Matt, I really do appreciate the work you and others have put into Caddy - it's a fantastic piece of software which has served me well for the past year and a bit.
Having said that, this change has put me in a position where I have to invest either time or money into a solution for a problem which I didn't have yesterday, and switching to NGINX seems like the path least likely to cause issues in the future.
Having to build my own version of Caddy for every update is a cost I'm not willing to pay. Since I'm being forced to invest in something, it may as well be NGINX, and I suspect I'm not alone in this.
In terms of cash, $1200 a year is a lot to me personally, I'm a student, I have no income, and I'm trying to bootstrap a startup. $1200 could feed me for a year. Even when I had my PhD stipend, $1200 was a months stipend.
I originally chose to use Caddy over NGINX because it made https easy: just download, configure, run. If I have to remove the sponsor code and build it myself, it loses the advantage it had over NGINX because now I've got to spent time creating a build script and updating it whenever Caddy makes changes. With NGINX, sure, I'll have to configure it and letsencrypt, but I'll only ever have to do that once.
What on earth bootstrapped startup needs ~24 Caddy licenses? If you're operating at that scale and not generating revenue, your business won't last long anyway...
I do love the HN community sometimes, that's two people who've told me my startup will fail because I've decided Caddy's commercial licence isn't a sensible option for me, yet neither has actually understood the details of the change.
It's $100/month for 2 instances, you can only pay annually, so $1,200 is the minimum you can pay and it nets you two instances, not 24.
If it was $100 for a year and included 5 license to cover live and dev environments, I'd probably have just bitten the bullet and paid for it. I don't really care for the "basic email support" being offered, I just want to serve web traffic.
I don't think a small nudge to actually pay for the thing that benefits you, or have a small note somewhere that you're not paying for it that someone might--gasp!--see, is as big a deal as the histrionics throughout this thread suggest. You don't have a problem because there's an HTTP header, you have a problem because this makes you feel uncomfortable and you want to hide it, and that strikes me as a very different thing.

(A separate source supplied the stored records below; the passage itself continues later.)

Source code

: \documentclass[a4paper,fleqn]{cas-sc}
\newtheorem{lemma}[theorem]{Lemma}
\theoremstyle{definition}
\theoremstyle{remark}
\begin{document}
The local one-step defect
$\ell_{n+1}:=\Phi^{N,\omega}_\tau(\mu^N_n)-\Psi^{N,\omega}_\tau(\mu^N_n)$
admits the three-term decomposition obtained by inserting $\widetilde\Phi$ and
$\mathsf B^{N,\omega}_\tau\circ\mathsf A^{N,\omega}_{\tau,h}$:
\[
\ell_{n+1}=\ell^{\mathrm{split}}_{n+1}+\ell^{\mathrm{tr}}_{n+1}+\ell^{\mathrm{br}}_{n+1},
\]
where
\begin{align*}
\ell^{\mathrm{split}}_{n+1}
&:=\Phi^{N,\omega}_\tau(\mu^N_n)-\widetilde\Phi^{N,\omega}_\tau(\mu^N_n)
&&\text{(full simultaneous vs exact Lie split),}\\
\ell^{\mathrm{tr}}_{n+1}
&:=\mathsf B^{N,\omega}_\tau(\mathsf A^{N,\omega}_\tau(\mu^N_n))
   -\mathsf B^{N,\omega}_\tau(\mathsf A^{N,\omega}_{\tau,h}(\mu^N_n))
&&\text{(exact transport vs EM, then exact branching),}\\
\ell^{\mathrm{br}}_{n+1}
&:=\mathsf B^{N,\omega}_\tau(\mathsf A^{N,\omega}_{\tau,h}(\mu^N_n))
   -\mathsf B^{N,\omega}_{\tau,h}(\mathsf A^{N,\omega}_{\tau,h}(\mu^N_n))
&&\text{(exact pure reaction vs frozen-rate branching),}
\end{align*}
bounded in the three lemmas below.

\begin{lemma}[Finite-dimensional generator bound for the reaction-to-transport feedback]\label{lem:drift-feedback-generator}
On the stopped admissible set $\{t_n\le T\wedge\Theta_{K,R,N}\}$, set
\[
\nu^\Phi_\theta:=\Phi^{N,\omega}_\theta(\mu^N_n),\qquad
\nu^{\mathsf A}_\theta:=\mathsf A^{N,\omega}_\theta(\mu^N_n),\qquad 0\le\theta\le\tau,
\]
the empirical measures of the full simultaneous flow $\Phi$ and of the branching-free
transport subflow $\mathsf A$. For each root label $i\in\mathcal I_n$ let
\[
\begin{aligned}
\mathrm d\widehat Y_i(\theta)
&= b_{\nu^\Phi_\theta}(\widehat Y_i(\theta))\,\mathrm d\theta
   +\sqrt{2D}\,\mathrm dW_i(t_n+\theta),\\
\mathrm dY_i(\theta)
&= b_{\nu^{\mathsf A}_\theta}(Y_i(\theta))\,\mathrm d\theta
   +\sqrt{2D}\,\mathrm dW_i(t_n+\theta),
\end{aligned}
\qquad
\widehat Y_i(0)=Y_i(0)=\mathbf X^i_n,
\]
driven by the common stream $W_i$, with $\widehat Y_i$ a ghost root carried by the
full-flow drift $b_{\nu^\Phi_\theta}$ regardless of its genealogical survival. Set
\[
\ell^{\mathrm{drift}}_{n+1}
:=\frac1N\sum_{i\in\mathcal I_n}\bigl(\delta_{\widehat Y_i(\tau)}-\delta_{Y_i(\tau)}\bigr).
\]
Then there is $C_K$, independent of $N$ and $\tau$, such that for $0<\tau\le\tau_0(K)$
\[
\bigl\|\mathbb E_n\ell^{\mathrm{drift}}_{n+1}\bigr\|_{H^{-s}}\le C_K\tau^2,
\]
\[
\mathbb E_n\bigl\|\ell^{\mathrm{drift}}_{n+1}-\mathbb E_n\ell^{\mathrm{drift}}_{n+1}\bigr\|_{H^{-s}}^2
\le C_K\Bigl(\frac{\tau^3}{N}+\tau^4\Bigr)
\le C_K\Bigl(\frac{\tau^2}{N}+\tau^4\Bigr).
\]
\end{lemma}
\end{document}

You can also pay-the-man. That's an option, too. Personally, if I "really [did] appreciate the work [mholt] and others have put into Caddy," I'd be doing that long before I go switch web server stacks, because wow that's not a lot of money if I'm doing anything where I actually care about a HTTP header, but I prioritize not freeloading where I can so that's probably "just a worldview thing".

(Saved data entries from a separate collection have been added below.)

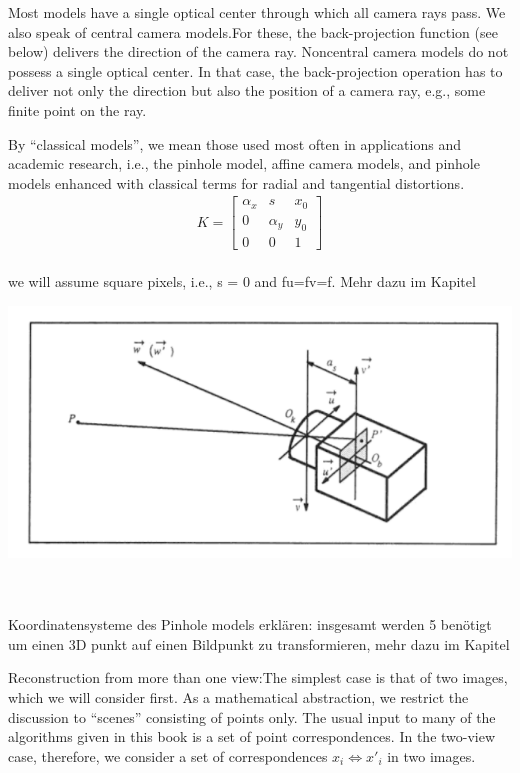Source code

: Most models
have a single optical center through which all camera rays pass. We
also speak of central camera models.For these, the back-projection
function (see below) delivers the direction of the camera ray. Noncentral
camera models do not possess a single optical center. In
that case, the back-projection operation has to deliver not only the
direction but also the position of a camera ray, e.g., some finite point
on the ray.\cite{CamerModels.}

By “classical models”, we mean those used most often in applications
and academic research, i.e., the pinhole model, affine camera models,
and pinhole models enhanced with classical terms for radial and tangential
distortions.\cite{CamerModels.}\\

	\begin{gather}
K=\begin{bmatrix}
\alpha_x&s&x_{0}\\
0&\alpha_y&y_{0}\\
0&0&1
\end{bmatrix}
\end{gather}\\

we will assume square pixels, i.e., s = 0 and fu=fv=f. Mehr dazu im Kapitel 

	\begin{minipage}{\linewidth}
	\centering
	\includegraphics[width=.8\linewidth]{images/kameramodell_vorlaeufig.png}
	\label{fig:PinholeCamera}
\end{minipage}\\ \\

Koordinatensysteme des Pinhole models erklären: insgesamt werden 5 benötigt um einen 3D punkt auf einen Bildpunkt zu transformieren, mehr dazu im Kapitel 

Reconstruction from more than one view:The simplest case is that of two images, which we will consider
first. As a mathematical abstraction, we restrict the discussion to “scenes” consisting of points only.
The usual input to many of the algorithms given in this book is a set of point correspondences.
In the two-view case, therefore, we consider a set of correspondences $x_i \Leftrightarrow x'_i$ in two images.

> I don't think a small nudge to actually pay for the thing that benefits you, or have a small note somewhere that you're not paying for it that someone might--gasp!--see, is as big a deal as the histrionics throughout this thread suggest. You don't have a problem because there's an HTTP header,
The problem with the HTTP header is that it reveals details about which www server you're running to the user, who may be a potential attacker. This makes it easier for a potential attacker to select tools with which to attack you. Apache and Nginx (and most likely other web servers) offer config settings which disable emitting information about the software and version in use. There are other ways to guess the software/version but it becomes harder.
This is an actual security problem, not some issue of feelings.

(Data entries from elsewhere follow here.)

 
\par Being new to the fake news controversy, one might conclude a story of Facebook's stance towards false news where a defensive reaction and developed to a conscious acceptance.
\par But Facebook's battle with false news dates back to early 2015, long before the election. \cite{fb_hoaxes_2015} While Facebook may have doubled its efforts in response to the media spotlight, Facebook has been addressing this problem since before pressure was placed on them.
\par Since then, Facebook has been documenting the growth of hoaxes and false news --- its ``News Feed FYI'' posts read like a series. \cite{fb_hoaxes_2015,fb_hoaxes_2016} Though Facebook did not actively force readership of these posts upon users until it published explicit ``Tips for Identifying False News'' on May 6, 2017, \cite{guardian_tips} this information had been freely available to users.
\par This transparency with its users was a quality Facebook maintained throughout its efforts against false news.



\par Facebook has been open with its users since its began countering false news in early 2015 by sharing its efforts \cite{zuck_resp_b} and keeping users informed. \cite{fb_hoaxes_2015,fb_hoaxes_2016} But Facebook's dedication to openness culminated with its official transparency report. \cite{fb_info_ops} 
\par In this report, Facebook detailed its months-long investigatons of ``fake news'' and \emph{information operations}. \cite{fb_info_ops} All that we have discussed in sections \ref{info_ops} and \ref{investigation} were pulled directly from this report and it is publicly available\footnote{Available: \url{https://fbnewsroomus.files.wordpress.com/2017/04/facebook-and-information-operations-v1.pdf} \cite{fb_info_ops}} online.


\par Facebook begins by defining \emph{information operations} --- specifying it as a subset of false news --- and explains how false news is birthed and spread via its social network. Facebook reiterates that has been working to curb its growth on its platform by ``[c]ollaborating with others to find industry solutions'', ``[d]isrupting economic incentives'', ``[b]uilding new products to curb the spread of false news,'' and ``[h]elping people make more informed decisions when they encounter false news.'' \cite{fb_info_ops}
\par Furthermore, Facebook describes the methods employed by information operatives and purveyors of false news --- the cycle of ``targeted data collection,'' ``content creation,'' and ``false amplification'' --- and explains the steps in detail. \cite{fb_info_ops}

Or perhaps I'm a student with no income trying to write a thesis at the same time as bootstrap a startup, and can't afford to spend $100/month on a reverse proxy? The new EULA states I'm not allowed to use the personal build, so I have little choice in that matter.
Your "worldview" doesn't seem to extend past the end of your own nose.
The startup has extremely limited resources, it's a bootstrap, as I explained. The licence prohibits us from using the personal licence, and there is a time cost involved in building and maintaining our own version. $1200 a year is not good value for us when NGINX will do the job for free.
I never claimed that no one should pay for anything, and I wish the people working on Caddy the best of luck. I think it's a fantastic piece of software and, as I have said several times, I am very grateful for the effort that has been put into making the project what it is.
However the change means that I have to act or be left with an out-of-date internet facing server. If you cannot see why I am annoyed at being given no choice but to spend time or money on solution because Caddy has introduced a new commercial licence, then I will not convince you of anything.
Having said that, this change has put me in a position where I have to invest either time or money into a solution for a problem which I didn't have yesterday, and switching to NGINX seems like the path least likely to cause issues in the future.
Having to build my own version of Caddy for every update is a cost I'm not willing to pay. Since I'm being forced to invest in something, it may as well be NGINX, and I suspect I'm not alone in this.